Russian festival changes name to avoid breaking anti-LGBTQ+ propaganda law
The Rainbow Festival — an annual international theatre festival held in St. Petersburg, Russia — has changed its name to “The International Theater Festival” in order to avoid violating Russia’s recently-expanded law banning LGBTQ+ propaganda.
The festival, held in May at the St. Petersburg Bryantsev Theatre for Young Spectators, has run since 2000 and has hosted young performance groups from the U.S. and Europe.
Explaining the festival’s name change, the theater’s director, Svetlana Lavretsova, said, “When the law passed banning LGBT propaganda, we immediately started thinking, ‘We don’t want to look like we’re making LGBT propaganda.’ So we gathered our team to decide whether to change the name ahead of time or temporarily drop it. On the one hand, we’re aware of the insanity this all leads to in the surrounding reality. On the other hand, it’s our brand.”
Despite this, the festival’s URL still contains the word “rainbowfest,” and its website has rainbow colors on it.
State Duma deputy Alexander Khinshtein responded to the festival’s renaming, writing via Telegram, “No one put forward such demands to the festival… I want to reassure dear Svetlana Vasilievna.
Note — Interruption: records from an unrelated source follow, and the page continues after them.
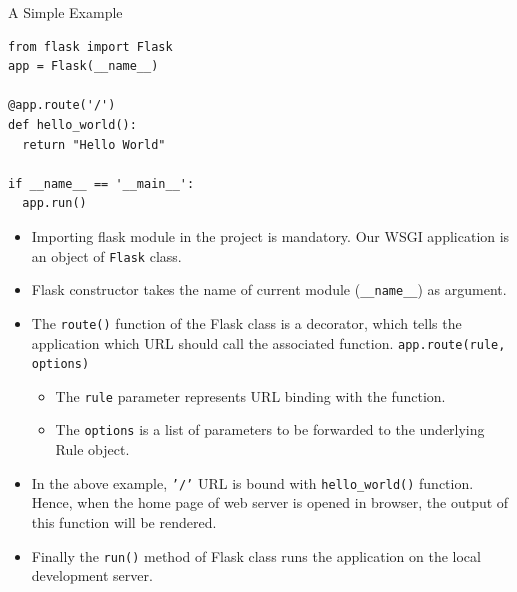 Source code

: \documentclass[aspectratio=169, xcolor=dvipsnames]{beamer}
\begin{document}
\begin{frame}[fragile]{A Simple Example}
    \begin{verbatim}
from flask import Flask
app = Flask(__name__)

@app.route('/')
def hello_world():
  return "Hello World"

if __name__ == '__main__':
  app.run()
    \end{verbatim}
    \begin{itemize}
        \item Importing flask module in the project is mandatory. Our WSGI application is an object of \texttt{Flask} class.
        \item Flask constructor takes the name of current module (\texttt{\_\_name\_\_}) as argument.
        \item The \texttt{route()} function of the Flask class is a decorator, which tells the application which URL should call the associated function. \texttt{app.route(rule, options)}
        \begin{itemize}
            \item The \texttt{rule} parameter represents URL binding with the function.
            \item The \texttt{options} is a list of parameters to be forwarded to the underlying Rule object.
        \end{itemize}
        \item In the above example, \texttt{'/'} URL is bound with \texttt{hello\_world()} function. Hence, when the home page of web server is opened in browser, the output of this function will be rendered.
        \item Finally the \texttt{run()} method of Flask class runs the application on the local development server.
    \end{itemize}
\end{frame}
\end{document}

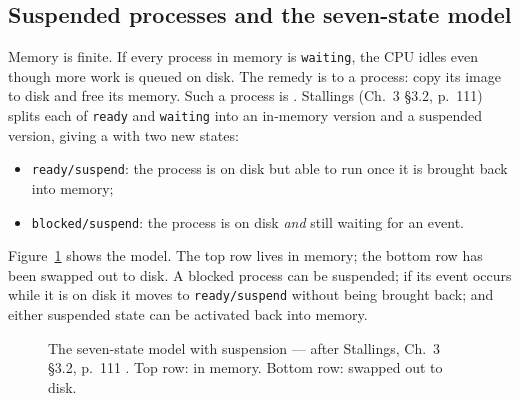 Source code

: \documentclass[11pt]{article}
\begin{document}
\subsection{Suspended processes and the seven-state model}

Memory is finite. If every process in memory is \texttt{waiting}, the CPU idles
even though more work is queued on disk. The remedy is to  a
process: copy its image to disk and free its memory. Such a process is
. Stallings (Ch.~3 \S3.2, p.~111) splits each of \texttt{ready}
and \texttt{waiting} into an in-memory version and a suspended version, giving
a  with two new states:

\begin{itemize}
  \item \texttt{ready/suspend}: the process is on disk but able to run once it
        is brought back into memory;
  \item \texttt{blocked/suspend}: the process is on disk \emph{and} still
        waiting for an event.
\end{itemize}

Figure~\ref{fig:seven-state} shows the model. The top row lives in memory; the
bottom row has been swapped out to disk. A blocked process can be suspended;
if its event occurs while it is on disk it moves to \texttt{ready/suspend}
without being brought back; and either suspended state can be activated back
into memory.

\begin{figure}[h]
\centering
{}
\caption{The seven-state model with suspension --- after Stallings, Ch.~3
\S3.2, p.~111 \cite{StallingsOS_internals_design_principles}. Top row: in
memory. Bottom row: swapped out to disk.}
\label{fig:seven-state}
\end{figure}
\end{document}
Our laws in no way prohibit or abolish the rainbow on one condition: if it is the classic 7-color rainbow that is depicted, and not the ‘castrated’ LGBT symbol, where there is no blue color.”
It’s unclear what Khinshtein’s talking about as most rainbow Pride flags have a blue stripe. He also said that other companies and products that have “rainbow” in their names won’t need to change their names.
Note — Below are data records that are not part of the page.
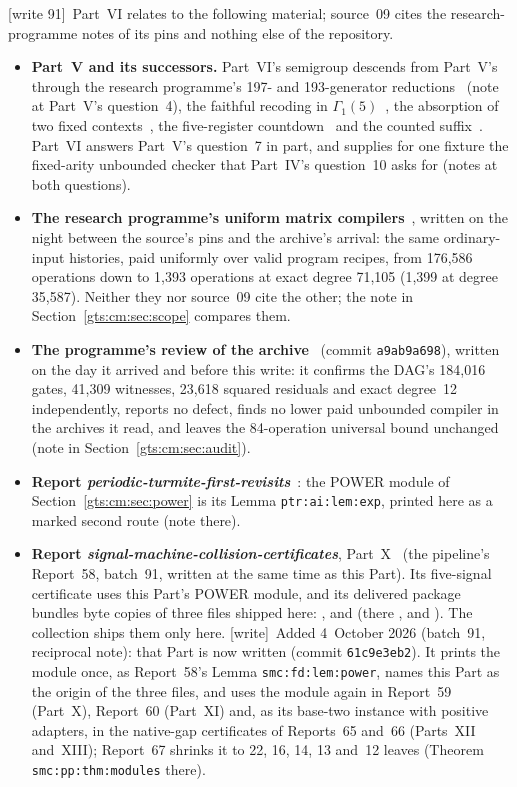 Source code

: \documentclass[11pt,letterpaper]{article}
\theoremstyle{definition}
\theoremstyle{remark}
\newcommand{\wtag}{\textup{[write]}}
\newcommand{\wtagd}{\textup{[write 91]}}
\begin{document}
\wtagd\ Part~VI relates to the following material; source~09 cites the research-programme notes of its pins and nothing else of the repository.
\begin{itemize}
\item \textbf{Part~V and its successors.} Part~VI's semigroup descends from Part~V's through the research programme's 197- and 193-generator reductions~\cite{repo-revmg,repo-ds193} (note at Part~V's question~4), the faithful recoding in $\Gamma_1(5)$~\cite{cm-gamma}, the absorption of two fixed contexts~\cite{cm-context}, the five-register countdown~\cite{cm-countdown} and the counted suffix~\cite{cm-counted}. Part~VI answers Part~V's question~7 in part, and supplies for one fixture the fixed-arity unbounded checker that Part~IV's question~10 asks for (notes at both questions).
\item \textbf{The research programme's uniform matrix compilers}~\cite{repo-fusion}, written on the night between the source's pins and the archive's arrival: the same ordinary-input histories, paid uniformly over valid program recipes, from 176,586 operations down to 1,393 operations at exact degree 71,105 (1,399 at degree 35,587). Neither they nor source~09 cite the other; the note in Section~\ref{gts:cm:sec:scope} compares them.
\item \textbf{The programme's review of the archive}~\cite{repo-revcm} (commit \texttt{a9ab9a698}), written on the day it arrived and before this write: it confirms the DAG's 184,016 gates, 41,309 witnesses, 23,618 squared residuals and exact degree~12 independently, reports no defect, finds no lower paid unbounded compiler in the archives it read, and leaves the 84-operation universal bound unchanged (note in Section~\ref{gts:cm:sec:audit}).
\item \textbf{Report \emph{periodic-turmite-first-revisits}}~\cite{ptr}: the POWER module of Section~\ref{gts:cm:sec:power} is its Lemma \texttt{ptr:ai:lem:exp}, printed here as a marked second route (note there).
\item \textbf{Report \emph{signal-machine-collision-certificates}}, Part~X~\cite{smc} (the pipeline's Report~58, batch~91, written at the same time as this Part). Its five-signal certificate uses this Part's POWER module, and its delivered package bundles byte copies of three files shipped here: ,  and  (there ,  and ). The collection ships them only here. \wtag\ Added 4~October 2026 (batch~91, reciprocal note): that Part is now written (commit \texttt{61c9e3eb2}). It prints the module once, as Report~58's Lemma \texttt{smc:fd:lem:power}, names this Part as the origin of the three files, and uses the module again in Report~59 (Part~X), Report~60 (Part~XI) and, as its base-two instance with positive adapters, in the native-gap certificates of Reports~65 and~66 (Parts~XII and~XIII); Report~67 shrinks it to 22, 16, 14, 13 and~12 leaves (Theorem \texttt{smc:pp:thm:modules} there).

\end{itemize}
\end{document}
Noting Vasilievna’s use of the word “insanity,” Khinshtein wrote, “Failure to implement our laws comes ‘to insanity.’” He also said that the renaming of the theatre festival was also a form of “insanity.”
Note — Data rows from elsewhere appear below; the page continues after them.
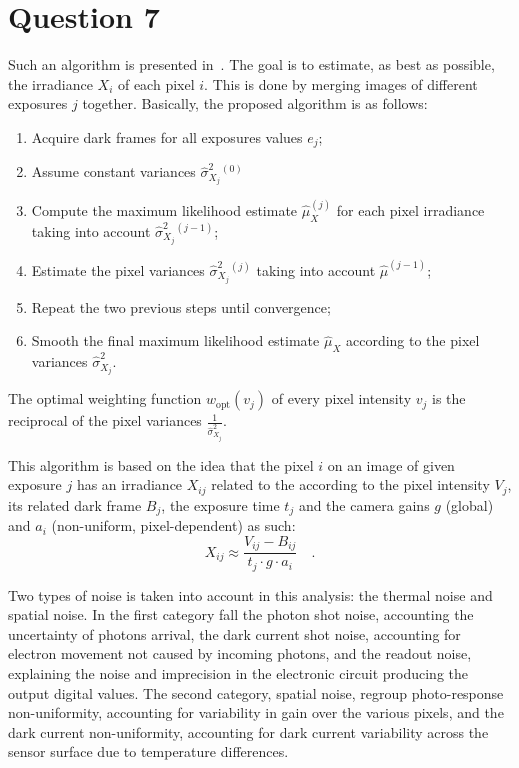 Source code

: \documentclass{report}
\begin{document}
\section{Question 7}

Such an algorithm is presented in~\cite{Granados2010a}. The goal is to estimate, as best as possible, the irradiance $X_i$ of each pixel $i$. This is done by merging images of different exposures $j$ together. Basically, the proposed algorithm is as follows:
\begin{enumerate}
  \item{Acquire dark frames for all exposures values $e_j$;}
  \item{Assume constant variances $\hat{\sigma}_{X_j}^2{}^{(0)}$}
  \item{Compute the maximum likelihood estimate $\hat{\mu}_X^{(j)}$ for each pixel irradiance taking into account $\hat{\sigma}_{X_j}^2{}^{(j-1)}$;}
  \item{Estimate the pixel variances $\hat{\sigma}_{X_j}^2{}^{(j)}$ taking into account $\hat{\mu}^{(j-1)}$;}
  \item{Repeat the two previous steps until convergence;}
  \item{Smooth the final maximum likelihood estimate $\hat{\mu}_X$ according to the pixel variances $\hat{\sigma}_{X_j}^2$}.
\end{enumerate}

The optimal weighting function $w_{\mathrm{opt}}\left(v_j\right)$ of every pixel intensity $v_j$ is the reciprocal of the pixel variances $\frac{1}{\hat{\sigma}_{X_j}^2}$.

This algorithm is based on the idea that the pixel $i$ on an image of given exposure $j$ has an irradiance $X_{ij}$ related to the according to the pixel intensity $V_j$, its related dark frame $B_j$, the exposure time $t_j$ and the camera gains $g$ (global) and $a_i$ (non-uniform, pixel-dependent) as such:
\begin{equation}
\label{q7:eqirr}
X_{ij} \approx \frac{V_{ij} - B_{ij}}{t_j \cdot g \cdot a_i}
\quad.
\end{equation}

Two types of noise is taken into account in this analysis: the thermal noise and spatial noise. In the first category fall the photon shot noise, accounting the uncertainty of photons arrival, the dark current shot noise, accounting for electron movement not caused by incoming photons, and the readout noise, explaining the noise and imprecision in the electronic circuit producing the output digital values. The second category, spatial noise, regroup photo-response non-uniformity, accounting for variability in gain over the various pixels, and the dark current non-uniformity, accounting for dark current variability across the sensor surface due to temperature differences.
\end{document}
Russian President Vladimir Putin first signed a law banning so-called “gay propaganda” in Russia in June 2013. The law ostensibly sought to “protect children” from any “propaganda of nontraditional sexual relationships,” as stated in the law’s text. The new law extends the restrictions to not just children but Russians of all ages.
The law has mostly been used to silence LGBTQ+ activist organizations, events, websites, and media, as well as to break up families and harass teachers. It has also been roundly condemned by the United Nations Committee on the Rights of the Child, the human rights groups Amnesty International and Human Rights Watch, as well as civil rights activists around the world.
Last December, Putin signed a law expanding the country’s prohibition on LGBTQ+ “propaganda.”
The newly signed law effectively outlaws any public expression of LGBTQ+ life in Russia by banning “any action or the spreading of any information that is considered an attempt to promote homosexuality in public, online, or in films, books or advertising,” Reuters reported.
Critics say the updated law will further endanger the lives of Russia’s LGBTQ+ population, which has already suffered increased harassment, violence, and hostility in recent years.
Anti-LGBTQ+ religious leaders and right-wing political figures in the U.S. have praised Putin for his law. Indeed, Republican legislators, so-called “parents’ rights groups,” and right-wing pundits have increasingly moved to ban kids from accessing any LGBTQ+ content, gender-affirming healthcare, or drag shows over misleading claims that these “sexualize” and “groom” children.
In 2013, Catholic Family and Human Rights Institute (C-FAM) President Austin Ruse said Russia’s anti-LGBTQ+ laws were a “good thing” that “most of the people in the United States” would support. In 2014, anti-LGBTQ+ evangelical leader Franklin Graham also defended the law.